- WHAT IS NEEDED
Say how many lines of the data contain "images", and nothing more.

Saved entries

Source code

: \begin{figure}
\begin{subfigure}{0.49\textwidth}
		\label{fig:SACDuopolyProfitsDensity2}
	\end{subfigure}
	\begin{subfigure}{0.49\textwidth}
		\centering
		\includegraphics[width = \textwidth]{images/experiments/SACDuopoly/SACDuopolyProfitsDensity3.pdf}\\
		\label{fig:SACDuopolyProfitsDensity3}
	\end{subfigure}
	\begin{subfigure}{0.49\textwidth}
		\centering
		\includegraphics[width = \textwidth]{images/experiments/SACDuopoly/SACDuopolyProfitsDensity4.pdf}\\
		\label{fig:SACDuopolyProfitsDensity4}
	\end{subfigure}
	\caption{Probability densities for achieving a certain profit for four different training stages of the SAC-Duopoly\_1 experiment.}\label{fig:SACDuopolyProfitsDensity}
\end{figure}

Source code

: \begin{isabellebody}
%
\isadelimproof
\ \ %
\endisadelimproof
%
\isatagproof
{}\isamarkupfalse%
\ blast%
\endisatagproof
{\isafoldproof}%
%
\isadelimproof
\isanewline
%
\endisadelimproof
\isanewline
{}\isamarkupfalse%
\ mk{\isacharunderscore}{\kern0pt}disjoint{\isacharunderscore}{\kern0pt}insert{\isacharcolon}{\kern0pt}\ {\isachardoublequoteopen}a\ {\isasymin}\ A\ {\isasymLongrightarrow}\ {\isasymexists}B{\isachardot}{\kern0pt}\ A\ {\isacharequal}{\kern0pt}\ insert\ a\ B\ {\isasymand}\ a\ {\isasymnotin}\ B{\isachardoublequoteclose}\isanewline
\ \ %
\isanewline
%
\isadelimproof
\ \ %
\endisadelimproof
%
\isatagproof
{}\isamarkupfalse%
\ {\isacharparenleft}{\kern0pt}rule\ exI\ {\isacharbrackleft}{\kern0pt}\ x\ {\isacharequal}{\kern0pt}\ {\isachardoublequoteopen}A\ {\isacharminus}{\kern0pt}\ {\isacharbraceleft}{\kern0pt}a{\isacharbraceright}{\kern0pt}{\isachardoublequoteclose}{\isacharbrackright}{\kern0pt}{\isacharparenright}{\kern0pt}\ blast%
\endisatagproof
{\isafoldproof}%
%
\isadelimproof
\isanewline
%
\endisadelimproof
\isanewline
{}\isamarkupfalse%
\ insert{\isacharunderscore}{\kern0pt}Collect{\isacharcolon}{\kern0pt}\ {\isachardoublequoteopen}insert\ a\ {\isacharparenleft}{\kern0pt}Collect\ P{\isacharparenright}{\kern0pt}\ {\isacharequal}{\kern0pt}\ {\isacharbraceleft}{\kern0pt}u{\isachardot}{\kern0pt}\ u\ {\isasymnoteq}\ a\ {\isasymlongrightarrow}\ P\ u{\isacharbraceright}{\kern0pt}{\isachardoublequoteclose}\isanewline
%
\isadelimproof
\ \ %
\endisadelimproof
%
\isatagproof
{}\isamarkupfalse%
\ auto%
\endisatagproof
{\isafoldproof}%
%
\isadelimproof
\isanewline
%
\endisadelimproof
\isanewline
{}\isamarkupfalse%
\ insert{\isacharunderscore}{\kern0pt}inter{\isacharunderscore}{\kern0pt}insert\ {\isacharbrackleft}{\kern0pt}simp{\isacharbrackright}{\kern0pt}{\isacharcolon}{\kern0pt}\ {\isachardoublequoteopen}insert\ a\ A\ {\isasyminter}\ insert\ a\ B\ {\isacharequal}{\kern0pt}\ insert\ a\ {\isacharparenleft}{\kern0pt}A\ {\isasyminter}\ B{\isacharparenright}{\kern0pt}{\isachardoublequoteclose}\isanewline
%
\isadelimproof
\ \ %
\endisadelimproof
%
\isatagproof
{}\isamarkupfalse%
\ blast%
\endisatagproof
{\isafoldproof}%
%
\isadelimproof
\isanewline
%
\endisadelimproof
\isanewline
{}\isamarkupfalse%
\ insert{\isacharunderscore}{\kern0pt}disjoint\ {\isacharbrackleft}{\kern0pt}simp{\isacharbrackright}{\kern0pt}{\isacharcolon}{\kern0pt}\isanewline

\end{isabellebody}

- ANSWER
2